YOUR GOAL> Search the entries below for "help", and copy each line where it appears.

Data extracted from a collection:
%%
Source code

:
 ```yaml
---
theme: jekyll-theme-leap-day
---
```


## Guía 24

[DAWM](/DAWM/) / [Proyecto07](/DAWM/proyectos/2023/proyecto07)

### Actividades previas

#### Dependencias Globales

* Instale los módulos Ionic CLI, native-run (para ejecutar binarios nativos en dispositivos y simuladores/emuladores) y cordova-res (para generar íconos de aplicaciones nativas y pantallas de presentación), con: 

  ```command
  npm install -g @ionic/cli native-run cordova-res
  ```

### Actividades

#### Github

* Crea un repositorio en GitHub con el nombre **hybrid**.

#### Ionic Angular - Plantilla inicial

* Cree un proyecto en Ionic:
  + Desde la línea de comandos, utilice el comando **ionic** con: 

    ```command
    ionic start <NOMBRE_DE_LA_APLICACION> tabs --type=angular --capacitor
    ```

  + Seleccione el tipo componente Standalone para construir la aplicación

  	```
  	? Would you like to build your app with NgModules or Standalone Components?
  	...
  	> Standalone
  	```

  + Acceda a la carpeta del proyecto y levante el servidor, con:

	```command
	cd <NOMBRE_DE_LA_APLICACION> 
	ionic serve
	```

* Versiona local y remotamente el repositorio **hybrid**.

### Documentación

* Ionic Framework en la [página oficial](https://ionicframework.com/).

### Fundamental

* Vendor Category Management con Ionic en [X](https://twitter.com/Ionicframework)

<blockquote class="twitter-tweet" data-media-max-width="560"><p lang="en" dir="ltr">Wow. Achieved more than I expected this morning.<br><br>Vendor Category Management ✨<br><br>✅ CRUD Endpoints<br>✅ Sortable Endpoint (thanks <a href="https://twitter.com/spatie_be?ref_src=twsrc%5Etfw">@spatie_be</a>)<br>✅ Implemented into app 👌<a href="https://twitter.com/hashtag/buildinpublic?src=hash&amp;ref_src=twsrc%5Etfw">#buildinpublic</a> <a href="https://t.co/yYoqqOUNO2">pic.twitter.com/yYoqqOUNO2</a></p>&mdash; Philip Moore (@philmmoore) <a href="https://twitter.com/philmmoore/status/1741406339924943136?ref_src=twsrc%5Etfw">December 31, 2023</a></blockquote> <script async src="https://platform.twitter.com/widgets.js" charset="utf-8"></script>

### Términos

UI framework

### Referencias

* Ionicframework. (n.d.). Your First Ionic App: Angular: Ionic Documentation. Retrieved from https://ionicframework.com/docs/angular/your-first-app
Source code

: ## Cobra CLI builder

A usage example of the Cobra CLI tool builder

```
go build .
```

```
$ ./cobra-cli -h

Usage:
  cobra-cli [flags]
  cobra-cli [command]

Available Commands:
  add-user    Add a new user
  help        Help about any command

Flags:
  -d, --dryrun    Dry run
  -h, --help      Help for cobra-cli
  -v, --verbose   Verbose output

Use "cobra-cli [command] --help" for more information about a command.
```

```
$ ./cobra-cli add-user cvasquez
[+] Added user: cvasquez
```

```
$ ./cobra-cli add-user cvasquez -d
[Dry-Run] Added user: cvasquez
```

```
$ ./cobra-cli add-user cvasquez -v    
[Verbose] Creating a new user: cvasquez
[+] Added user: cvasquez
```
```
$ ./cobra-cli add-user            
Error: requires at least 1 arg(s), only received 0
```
%%
SOLUTION TO THE PROBLEM>
  help        Help about any command
  -h, --help      Help for cobra-cli
Use "cobra-cli [command] --help" for more information about a command.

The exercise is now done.